Dans la pénombre, une silhouette apparaît. Un faisceau de lumières éclaire le visage juvénile d’un jeune homme (épatant Hugues Jourdain). Dans sa chambre, face à un micro qui amplifie sa voix, il livre le récit cru, sans fard, de sa vie de gay parisien. Comme un poisson dans l’eau, il navigue dans les eaux troubles d’une communauté qui a ses codes de rencontres, ses lieux de drague, ses pratiques sexuelles.
Haut fonctionnaire le jour, Guillaume Dustan est un oiseau de nuit, un obsédé, de la baise, celle qui lui fera oublier son quotidien pépère, sa solitude, son manque d’amour réciproque. Tout est bon pour le coup du siècle, celui qui le mènera au 7ème ciel. Sado-masochiste à ses heures, pratiquant le hard, mais ne refusant pas les parties de jambes en l’air plus classiques avec des bouts de sentiments dedans. Si le sida, ses morts, planent comme une ombre noire au-dessus de ses relations d’un soir, de ses histoires de cœur, rien n’arrête ce besoin viscéral de combler le vide en surconsommant drogue et sexe.
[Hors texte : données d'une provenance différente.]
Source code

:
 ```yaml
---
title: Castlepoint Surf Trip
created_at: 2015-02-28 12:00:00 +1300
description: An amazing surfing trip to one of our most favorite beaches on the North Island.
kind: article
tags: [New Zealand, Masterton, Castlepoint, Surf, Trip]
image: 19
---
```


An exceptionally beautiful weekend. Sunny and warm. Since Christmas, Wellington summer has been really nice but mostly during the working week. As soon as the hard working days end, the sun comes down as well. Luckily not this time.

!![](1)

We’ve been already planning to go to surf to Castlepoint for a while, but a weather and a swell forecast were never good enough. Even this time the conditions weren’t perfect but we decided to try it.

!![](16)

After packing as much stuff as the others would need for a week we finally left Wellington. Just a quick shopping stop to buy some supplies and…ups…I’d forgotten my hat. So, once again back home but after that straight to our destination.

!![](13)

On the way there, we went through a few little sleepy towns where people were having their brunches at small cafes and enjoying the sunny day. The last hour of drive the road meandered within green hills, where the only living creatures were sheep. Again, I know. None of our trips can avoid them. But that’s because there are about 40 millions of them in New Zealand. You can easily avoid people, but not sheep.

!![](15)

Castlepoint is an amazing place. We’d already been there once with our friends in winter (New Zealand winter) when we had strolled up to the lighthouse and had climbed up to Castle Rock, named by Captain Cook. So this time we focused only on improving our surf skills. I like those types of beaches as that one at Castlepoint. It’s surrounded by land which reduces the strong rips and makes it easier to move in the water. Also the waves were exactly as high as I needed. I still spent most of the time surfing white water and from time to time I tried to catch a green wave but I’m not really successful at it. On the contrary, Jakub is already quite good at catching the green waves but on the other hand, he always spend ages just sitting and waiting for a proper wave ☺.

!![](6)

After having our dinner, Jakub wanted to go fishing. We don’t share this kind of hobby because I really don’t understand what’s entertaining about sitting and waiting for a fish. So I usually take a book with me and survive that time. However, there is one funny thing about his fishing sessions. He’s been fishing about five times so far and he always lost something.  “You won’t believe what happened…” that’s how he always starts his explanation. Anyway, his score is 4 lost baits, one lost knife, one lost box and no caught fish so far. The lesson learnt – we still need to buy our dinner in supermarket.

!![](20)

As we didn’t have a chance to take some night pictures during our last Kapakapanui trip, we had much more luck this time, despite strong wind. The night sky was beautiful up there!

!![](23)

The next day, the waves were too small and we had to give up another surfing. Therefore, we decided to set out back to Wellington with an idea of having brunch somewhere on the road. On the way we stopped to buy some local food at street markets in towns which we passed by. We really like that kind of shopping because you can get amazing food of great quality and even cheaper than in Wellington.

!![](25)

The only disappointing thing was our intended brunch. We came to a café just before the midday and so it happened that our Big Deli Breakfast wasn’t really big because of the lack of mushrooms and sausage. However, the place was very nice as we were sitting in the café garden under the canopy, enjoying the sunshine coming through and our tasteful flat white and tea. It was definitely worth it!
D’un plan cul à un autre, du grand amour de sa vie, totalement schizophrène, à un amant de passage, notre gay en goguette creuse le sillon de sa vie, jusqu’à la lie, jusqu’à l’épuisement. Sans pudeur aucune, sans limite, il s’épanche, ne nous épargne rien de ses tourments, de ses parties fines, de ce qui le fait bander, triquer, le sexe sans capote.
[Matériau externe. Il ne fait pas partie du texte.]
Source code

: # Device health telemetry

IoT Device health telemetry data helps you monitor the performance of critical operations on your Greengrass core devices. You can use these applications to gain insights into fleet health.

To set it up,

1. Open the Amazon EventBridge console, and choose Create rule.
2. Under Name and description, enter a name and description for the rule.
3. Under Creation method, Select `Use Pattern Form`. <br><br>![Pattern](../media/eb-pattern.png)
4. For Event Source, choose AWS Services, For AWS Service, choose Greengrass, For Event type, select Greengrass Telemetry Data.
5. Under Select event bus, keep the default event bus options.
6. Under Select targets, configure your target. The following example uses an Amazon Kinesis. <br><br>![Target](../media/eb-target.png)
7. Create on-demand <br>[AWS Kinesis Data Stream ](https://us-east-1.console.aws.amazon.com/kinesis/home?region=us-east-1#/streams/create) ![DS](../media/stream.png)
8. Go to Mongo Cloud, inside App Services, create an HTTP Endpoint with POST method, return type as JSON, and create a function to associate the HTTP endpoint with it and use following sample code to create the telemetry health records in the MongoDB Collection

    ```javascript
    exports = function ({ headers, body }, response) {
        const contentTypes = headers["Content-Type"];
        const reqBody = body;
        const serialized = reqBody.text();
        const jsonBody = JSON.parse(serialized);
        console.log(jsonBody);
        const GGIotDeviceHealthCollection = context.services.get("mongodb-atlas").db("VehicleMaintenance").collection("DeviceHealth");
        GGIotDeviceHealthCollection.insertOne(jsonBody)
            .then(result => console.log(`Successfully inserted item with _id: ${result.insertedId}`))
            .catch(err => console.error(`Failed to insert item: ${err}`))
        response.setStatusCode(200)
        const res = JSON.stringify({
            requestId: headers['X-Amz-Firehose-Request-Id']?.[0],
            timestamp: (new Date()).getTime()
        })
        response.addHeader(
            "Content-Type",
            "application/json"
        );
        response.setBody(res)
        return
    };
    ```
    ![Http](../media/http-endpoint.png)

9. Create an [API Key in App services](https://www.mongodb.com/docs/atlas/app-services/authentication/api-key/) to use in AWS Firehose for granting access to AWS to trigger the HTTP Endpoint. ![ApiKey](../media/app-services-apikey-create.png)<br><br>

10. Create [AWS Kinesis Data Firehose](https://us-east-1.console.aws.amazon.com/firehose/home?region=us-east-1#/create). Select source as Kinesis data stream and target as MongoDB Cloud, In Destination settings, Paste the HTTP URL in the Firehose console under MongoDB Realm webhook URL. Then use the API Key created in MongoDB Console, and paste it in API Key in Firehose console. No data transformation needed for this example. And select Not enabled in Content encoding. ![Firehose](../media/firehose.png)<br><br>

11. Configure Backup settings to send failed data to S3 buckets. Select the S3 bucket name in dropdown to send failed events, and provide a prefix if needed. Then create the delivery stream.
S’emparant de ce premier roman, Hugues Jourdain signe un spectacle fort, puissant qui non seulement s’ancre dans une époque, mais révèle aussi les failles d’une communauté gay contemporaine qui se bat toujours pour exister, pour affirmer sa place au sein de la société. Certes, le sida ne tue plus, mais la solitude, les plans culs à répétition, les coups de foudre d’un soir, qui s’évaporent au matin. À peine sortie du Conservatoire, le jeune comédien livre une adaptation brillante de ce récit autobiographique, une interprétation habitée de Dustan l’auteur, l’homme non le polémiste, le provocateur invité pour donner du piment aux émissions d’Ardisson le samedi soir.
Saluons l’audace de Jean Robert-Charrier directeur du Petit-Saint-Martin de programmer ce spectacle intime, hard, interdit au moins de 16 ans, d’encourager le talent brut de cet artiste de 23 ans. Hugues Jourdain, retenons ce nom, brûle les planches en nous invitant Dans sa chambre et se mettant en nu. Bravo !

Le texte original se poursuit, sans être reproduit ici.